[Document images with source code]
★ ★ ★ ★ ★ ★ ★
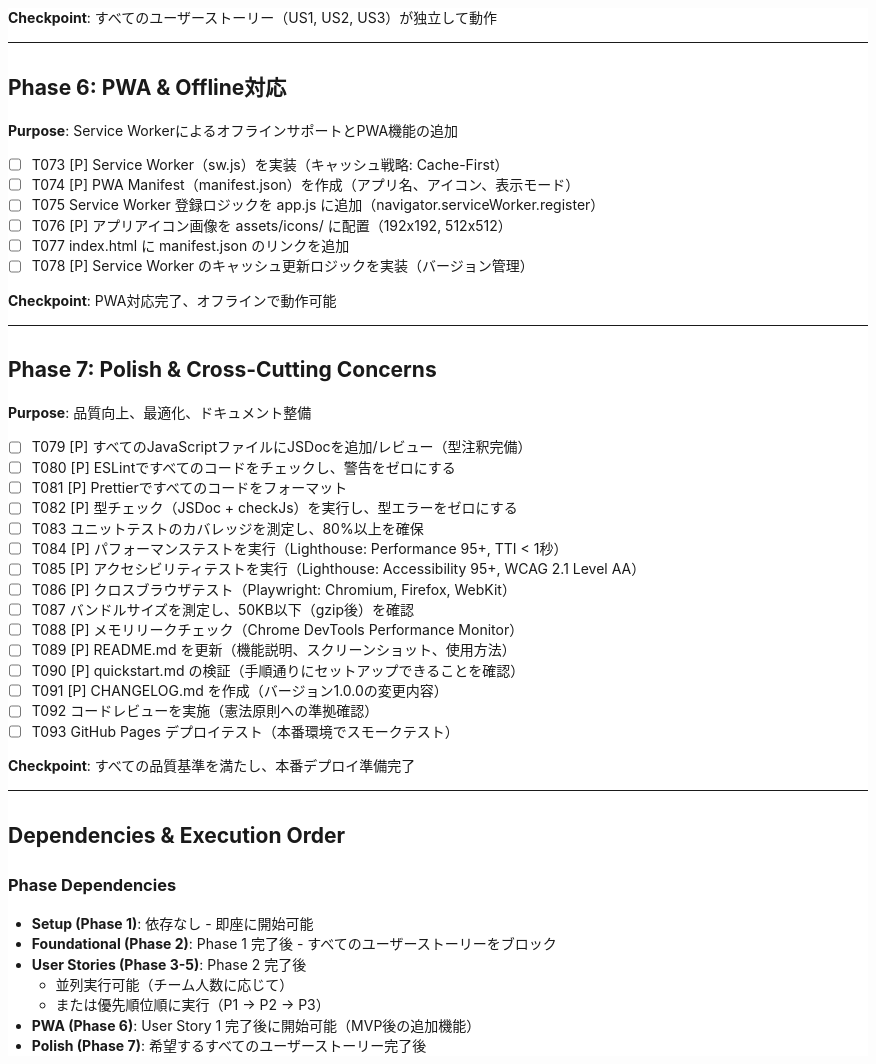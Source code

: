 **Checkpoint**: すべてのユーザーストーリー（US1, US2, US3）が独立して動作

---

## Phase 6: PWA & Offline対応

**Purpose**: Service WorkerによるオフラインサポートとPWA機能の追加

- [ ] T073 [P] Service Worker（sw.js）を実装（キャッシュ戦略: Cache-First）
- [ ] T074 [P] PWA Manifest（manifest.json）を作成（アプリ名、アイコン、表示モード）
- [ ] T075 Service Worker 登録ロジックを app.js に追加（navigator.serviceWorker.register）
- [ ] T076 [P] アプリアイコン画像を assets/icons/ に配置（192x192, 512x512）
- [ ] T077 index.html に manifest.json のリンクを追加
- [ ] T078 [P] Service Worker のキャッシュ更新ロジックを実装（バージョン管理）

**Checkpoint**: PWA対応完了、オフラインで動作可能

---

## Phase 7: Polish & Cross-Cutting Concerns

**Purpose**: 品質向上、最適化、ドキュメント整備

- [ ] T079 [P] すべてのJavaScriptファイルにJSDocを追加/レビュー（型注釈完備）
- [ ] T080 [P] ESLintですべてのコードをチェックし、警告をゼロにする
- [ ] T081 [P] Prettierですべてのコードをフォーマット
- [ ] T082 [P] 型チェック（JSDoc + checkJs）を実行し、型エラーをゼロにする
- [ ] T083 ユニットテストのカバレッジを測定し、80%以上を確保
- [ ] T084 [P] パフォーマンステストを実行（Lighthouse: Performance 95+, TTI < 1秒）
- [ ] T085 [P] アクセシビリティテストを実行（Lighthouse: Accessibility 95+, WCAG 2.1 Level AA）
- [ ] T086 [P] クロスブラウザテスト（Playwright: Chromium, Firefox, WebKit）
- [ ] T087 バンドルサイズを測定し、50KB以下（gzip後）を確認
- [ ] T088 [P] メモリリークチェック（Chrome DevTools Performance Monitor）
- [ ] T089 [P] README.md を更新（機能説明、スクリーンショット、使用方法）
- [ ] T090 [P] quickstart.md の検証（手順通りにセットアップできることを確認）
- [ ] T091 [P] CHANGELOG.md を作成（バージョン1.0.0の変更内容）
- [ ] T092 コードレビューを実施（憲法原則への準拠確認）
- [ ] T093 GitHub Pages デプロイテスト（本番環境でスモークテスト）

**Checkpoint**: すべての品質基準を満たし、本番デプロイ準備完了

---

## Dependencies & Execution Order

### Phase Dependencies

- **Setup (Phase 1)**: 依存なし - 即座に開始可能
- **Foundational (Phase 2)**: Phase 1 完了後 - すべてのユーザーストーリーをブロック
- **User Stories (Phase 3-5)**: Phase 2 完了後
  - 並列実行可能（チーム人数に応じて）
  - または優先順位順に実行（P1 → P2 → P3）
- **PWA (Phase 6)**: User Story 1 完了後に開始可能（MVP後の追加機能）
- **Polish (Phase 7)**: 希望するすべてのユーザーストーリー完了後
★ ★ ★ ★ ★ ★ ★
Could you set down, word for word, only the lines above from the line with "- [ ] T083 ユニットテストのカバレッジを測定し、80%以上を確保" to the line with "- [ ] T089 [P]", including both?

__Exercise response__:
- [ ] T083 ユニットテストのカバレッジを測定し、80%以上を確保
- [ ] T084 [P] パフォーマンステストを実行（Lighthouse: Performance 95+, TTI < 1秒）
- [ ] T085 [P] アクセシビリティテストを実行（Lighthouse: Accessibility 95+, WCAG 2.1 Level AA）
- [ ] T086 [P] クロスブラウザテスト（Playwright: Chromium, Firefox, WebKit）
- [ ] T087 バンドルサイズを測定し、50KB以下（gzip後）を確認
- [ ] T088 [P] メモリリークチェック（Chrome DevTools Performance Monitor）
- [ ] T089 [P] README.md を更新（機能説明、スクリーンショット、使用方法）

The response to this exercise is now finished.